John Warner is the author of seven books, including most recently "Why They Can't Write: Killing the Five-Paragraph Essay and Other Necessities" (Johns Hopkins UP) and "The Writer's Practice: Building Confidence in Your Nonfiction Writing" (Penguin), which draw upon his 20 years of experience as a writer and teaching of writing.

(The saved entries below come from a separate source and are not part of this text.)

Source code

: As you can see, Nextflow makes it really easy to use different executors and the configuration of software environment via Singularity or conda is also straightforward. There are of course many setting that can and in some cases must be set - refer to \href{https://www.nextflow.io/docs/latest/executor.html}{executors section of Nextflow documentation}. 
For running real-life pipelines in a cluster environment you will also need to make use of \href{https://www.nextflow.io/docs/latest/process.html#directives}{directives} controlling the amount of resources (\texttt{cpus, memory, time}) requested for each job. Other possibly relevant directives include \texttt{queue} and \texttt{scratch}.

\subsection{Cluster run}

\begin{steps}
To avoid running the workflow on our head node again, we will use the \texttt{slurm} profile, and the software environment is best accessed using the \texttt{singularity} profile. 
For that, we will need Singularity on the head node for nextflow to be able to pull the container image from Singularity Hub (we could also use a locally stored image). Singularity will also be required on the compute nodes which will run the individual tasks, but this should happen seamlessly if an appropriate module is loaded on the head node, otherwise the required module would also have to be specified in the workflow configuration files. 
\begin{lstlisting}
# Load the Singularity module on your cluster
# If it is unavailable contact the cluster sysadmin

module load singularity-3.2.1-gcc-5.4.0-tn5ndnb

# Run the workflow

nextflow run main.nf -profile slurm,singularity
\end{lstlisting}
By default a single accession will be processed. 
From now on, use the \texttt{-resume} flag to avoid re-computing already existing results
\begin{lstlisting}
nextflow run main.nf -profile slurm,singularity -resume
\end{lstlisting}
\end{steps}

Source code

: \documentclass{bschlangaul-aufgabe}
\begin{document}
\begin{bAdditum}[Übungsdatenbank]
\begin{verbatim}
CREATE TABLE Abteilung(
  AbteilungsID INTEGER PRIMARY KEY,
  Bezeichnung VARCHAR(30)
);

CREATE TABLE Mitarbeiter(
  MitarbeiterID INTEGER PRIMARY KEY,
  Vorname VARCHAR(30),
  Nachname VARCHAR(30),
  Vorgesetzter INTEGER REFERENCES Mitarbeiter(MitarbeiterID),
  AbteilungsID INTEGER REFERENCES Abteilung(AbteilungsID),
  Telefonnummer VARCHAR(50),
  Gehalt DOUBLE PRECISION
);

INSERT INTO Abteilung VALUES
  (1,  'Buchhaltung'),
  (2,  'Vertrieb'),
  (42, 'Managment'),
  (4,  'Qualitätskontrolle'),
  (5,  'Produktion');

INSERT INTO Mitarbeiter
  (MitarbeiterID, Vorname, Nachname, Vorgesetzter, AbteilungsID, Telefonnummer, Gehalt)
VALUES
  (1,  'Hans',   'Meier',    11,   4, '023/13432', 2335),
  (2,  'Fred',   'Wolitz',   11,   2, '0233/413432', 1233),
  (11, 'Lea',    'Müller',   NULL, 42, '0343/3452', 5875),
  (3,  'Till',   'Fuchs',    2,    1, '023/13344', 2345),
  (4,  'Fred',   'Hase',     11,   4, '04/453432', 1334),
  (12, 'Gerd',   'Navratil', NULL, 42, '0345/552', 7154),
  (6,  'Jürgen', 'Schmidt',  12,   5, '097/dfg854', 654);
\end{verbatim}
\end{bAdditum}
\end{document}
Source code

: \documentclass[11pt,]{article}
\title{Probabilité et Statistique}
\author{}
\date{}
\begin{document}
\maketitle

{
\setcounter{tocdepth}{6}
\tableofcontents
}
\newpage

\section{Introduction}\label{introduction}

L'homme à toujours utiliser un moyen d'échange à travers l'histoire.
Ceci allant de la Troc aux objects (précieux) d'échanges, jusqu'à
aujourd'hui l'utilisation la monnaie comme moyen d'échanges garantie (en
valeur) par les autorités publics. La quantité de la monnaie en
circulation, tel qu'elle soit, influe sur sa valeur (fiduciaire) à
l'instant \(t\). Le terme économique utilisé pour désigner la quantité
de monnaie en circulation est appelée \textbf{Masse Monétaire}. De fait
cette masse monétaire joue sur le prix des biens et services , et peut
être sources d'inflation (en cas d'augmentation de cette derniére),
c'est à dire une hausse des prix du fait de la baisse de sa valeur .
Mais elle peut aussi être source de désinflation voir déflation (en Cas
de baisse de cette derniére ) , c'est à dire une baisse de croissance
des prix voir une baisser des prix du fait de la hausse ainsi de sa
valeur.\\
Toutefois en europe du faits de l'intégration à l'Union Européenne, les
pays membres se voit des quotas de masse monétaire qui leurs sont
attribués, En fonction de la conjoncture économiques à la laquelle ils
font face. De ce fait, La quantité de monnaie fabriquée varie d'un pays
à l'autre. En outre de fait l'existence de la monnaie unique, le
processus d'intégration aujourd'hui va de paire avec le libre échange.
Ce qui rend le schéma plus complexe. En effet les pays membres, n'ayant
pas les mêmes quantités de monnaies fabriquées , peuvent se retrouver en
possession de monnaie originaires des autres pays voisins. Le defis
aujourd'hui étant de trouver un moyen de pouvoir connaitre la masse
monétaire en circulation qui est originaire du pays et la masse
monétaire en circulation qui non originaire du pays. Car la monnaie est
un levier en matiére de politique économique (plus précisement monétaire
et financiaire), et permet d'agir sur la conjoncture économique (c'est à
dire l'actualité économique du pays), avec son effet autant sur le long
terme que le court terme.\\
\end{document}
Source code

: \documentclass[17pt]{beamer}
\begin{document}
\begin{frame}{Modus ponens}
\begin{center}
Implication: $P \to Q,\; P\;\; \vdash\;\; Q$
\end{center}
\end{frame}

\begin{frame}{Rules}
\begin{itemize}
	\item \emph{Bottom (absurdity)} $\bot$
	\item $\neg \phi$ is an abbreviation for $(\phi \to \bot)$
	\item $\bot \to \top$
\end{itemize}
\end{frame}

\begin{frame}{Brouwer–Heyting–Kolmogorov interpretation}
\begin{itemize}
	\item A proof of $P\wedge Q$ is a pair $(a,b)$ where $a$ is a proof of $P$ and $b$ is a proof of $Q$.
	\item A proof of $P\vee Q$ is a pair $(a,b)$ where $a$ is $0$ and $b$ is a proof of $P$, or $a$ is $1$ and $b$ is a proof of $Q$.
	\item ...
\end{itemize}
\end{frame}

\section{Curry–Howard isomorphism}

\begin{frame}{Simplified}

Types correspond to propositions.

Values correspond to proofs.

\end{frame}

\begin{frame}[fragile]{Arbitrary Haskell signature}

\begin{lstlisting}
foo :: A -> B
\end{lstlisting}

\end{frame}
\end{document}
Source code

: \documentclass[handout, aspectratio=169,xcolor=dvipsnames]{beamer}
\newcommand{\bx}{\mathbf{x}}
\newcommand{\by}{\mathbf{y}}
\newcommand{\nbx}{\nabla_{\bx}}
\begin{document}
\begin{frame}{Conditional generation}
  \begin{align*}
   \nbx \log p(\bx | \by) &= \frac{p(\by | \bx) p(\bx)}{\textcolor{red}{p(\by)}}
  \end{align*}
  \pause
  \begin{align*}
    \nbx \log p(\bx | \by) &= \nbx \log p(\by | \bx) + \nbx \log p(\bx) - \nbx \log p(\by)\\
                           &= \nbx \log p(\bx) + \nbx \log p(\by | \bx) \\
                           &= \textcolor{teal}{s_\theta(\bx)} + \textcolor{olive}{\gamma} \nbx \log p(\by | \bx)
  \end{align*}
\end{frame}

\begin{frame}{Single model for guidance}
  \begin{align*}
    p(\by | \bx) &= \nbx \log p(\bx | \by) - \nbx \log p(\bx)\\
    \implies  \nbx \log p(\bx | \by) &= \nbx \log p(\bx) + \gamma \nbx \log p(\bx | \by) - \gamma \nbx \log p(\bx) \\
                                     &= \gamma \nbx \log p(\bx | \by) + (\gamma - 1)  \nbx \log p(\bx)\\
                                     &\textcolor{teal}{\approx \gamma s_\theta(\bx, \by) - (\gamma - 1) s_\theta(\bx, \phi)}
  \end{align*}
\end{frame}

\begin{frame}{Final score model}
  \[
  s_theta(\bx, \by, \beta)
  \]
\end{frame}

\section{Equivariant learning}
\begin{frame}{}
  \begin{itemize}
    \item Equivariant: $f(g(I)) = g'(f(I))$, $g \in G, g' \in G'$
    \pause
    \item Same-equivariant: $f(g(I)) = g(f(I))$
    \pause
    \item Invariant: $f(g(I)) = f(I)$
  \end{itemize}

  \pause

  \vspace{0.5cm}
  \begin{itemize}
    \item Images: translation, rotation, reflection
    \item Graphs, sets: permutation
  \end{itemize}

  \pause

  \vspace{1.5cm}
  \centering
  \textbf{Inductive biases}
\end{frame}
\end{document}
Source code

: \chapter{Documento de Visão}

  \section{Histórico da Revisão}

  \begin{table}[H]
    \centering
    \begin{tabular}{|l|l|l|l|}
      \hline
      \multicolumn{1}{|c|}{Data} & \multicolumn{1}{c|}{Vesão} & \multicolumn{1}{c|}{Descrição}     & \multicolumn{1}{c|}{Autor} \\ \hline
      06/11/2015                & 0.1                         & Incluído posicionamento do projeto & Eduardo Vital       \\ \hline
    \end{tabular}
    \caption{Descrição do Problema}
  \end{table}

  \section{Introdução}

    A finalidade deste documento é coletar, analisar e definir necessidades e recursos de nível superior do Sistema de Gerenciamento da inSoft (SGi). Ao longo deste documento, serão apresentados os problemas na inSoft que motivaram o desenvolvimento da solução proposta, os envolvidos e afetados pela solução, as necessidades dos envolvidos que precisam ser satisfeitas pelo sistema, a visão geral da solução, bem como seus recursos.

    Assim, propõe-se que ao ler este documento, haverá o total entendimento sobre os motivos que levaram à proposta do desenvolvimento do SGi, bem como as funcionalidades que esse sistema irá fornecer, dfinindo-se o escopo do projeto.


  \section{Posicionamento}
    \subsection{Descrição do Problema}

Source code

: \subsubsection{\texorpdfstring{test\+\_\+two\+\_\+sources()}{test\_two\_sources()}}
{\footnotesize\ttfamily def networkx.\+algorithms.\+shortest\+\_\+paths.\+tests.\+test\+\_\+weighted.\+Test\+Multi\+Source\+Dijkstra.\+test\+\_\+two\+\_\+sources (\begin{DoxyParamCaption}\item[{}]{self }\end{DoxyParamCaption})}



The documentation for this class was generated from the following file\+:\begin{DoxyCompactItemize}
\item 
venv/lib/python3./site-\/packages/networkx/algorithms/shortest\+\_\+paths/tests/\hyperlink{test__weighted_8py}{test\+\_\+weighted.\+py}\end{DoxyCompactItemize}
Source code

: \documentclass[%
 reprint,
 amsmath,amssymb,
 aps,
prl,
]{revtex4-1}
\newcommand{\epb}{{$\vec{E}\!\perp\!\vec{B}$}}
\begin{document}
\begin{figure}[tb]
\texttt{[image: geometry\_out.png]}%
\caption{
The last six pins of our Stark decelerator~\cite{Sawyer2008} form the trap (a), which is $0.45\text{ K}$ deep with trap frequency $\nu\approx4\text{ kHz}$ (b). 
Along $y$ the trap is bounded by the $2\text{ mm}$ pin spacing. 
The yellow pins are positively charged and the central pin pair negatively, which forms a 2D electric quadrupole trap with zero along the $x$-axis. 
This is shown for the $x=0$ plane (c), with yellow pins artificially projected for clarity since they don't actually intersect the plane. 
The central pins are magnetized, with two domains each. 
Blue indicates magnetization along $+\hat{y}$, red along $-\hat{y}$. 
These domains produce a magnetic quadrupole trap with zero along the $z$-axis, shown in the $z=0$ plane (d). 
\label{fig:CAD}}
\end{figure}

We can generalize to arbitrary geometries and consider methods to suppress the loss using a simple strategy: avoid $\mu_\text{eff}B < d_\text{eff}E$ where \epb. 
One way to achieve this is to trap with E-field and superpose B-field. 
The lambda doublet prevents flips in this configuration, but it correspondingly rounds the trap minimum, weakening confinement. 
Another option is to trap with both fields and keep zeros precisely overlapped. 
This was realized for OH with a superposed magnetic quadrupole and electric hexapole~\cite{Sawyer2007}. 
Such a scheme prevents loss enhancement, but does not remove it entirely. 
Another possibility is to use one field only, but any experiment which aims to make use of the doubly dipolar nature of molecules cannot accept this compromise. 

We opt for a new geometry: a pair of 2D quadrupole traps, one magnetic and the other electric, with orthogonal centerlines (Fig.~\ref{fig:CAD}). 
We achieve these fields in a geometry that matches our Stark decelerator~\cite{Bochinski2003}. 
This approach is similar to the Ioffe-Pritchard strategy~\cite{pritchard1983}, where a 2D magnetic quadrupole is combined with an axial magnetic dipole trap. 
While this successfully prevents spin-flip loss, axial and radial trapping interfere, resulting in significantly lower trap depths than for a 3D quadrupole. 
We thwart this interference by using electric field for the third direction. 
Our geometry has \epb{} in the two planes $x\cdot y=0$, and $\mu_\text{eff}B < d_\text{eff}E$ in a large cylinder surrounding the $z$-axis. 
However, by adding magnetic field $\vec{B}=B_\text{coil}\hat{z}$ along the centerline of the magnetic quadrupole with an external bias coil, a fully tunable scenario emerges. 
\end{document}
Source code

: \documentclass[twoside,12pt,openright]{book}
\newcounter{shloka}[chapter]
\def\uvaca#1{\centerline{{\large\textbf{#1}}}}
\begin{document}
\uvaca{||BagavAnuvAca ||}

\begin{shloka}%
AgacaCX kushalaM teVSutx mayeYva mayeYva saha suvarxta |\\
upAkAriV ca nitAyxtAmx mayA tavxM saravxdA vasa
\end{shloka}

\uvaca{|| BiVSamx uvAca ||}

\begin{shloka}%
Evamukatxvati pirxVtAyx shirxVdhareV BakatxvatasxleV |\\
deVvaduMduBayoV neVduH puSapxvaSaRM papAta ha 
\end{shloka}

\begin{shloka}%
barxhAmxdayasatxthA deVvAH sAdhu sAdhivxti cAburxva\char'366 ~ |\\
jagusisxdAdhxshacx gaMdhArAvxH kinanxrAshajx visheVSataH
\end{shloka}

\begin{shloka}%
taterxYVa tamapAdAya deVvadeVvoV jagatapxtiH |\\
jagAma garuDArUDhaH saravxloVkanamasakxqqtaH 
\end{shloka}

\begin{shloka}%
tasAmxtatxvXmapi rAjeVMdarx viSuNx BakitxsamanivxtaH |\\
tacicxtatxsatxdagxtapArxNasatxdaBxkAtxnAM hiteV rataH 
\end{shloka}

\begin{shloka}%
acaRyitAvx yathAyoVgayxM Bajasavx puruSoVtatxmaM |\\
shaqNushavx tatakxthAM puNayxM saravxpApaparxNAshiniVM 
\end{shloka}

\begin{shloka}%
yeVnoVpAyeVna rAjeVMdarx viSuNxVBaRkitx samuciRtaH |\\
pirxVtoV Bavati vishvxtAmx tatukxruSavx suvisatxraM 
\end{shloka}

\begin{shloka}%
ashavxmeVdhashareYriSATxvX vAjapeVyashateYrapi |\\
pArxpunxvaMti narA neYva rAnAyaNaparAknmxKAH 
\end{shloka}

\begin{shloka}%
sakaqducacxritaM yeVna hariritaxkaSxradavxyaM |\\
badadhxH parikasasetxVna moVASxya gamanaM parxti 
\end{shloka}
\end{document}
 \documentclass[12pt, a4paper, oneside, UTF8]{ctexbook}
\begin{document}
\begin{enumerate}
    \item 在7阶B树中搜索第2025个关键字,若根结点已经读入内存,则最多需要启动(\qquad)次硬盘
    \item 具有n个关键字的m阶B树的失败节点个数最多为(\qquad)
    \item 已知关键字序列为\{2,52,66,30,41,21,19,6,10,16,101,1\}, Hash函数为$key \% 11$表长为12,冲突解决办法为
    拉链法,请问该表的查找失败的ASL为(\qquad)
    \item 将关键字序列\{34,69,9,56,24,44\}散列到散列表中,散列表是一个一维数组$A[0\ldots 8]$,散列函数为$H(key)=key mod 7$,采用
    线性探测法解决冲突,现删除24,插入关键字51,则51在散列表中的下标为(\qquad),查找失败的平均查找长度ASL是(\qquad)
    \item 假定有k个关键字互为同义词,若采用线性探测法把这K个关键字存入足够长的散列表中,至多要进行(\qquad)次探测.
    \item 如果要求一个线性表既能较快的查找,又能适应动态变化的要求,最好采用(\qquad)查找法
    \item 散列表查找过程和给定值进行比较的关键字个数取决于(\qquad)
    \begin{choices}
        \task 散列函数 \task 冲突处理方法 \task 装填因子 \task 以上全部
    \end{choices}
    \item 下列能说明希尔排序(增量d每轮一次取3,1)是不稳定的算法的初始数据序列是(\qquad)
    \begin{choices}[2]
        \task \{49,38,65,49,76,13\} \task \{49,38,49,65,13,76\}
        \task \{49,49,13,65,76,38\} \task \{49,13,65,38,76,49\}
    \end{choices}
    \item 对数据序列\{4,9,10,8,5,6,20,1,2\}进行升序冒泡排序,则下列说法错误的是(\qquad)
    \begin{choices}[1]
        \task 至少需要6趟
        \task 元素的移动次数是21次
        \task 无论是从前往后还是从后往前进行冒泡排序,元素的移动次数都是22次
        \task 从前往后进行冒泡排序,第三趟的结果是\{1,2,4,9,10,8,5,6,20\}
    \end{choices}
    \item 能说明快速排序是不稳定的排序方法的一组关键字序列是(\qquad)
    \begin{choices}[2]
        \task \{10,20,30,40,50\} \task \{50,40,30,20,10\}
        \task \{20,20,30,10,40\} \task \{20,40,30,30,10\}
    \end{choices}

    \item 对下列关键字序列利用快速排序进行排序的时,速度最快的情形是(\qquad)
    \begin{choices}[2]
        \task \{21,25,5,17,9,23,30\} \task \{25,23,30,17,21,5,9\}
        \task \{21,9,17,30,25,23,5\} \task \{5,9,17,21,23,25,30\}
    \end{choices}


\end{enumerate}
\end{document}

John's first book ("My First Presidentiary: A Scrapbook of George W. Bush" co-authored with Kevin Guilfoile) was written primarily in colored pencil and turned into a Washington Post #1 best seller. Since then he’s published a parody of writing advice ("Fondling Your Muse: Infallible Advice from a Published Author to a Writerly Aspirant"), more politically minded humor ("So You Want to Be President?"), a novel ("The Funny Man"), and a collection of short stories ("Tough Day for the Army"). From 2003 to 2008 he edited McSweeney’s Internet Tendency for which he now serves as an editor at large, and writes a weekly column for the Chicago Tribune on books and reading as his alter ego, The Biblioracle. He is a contributing writer to Inside Higher Ed, and can be found on Twitter @biblioracle.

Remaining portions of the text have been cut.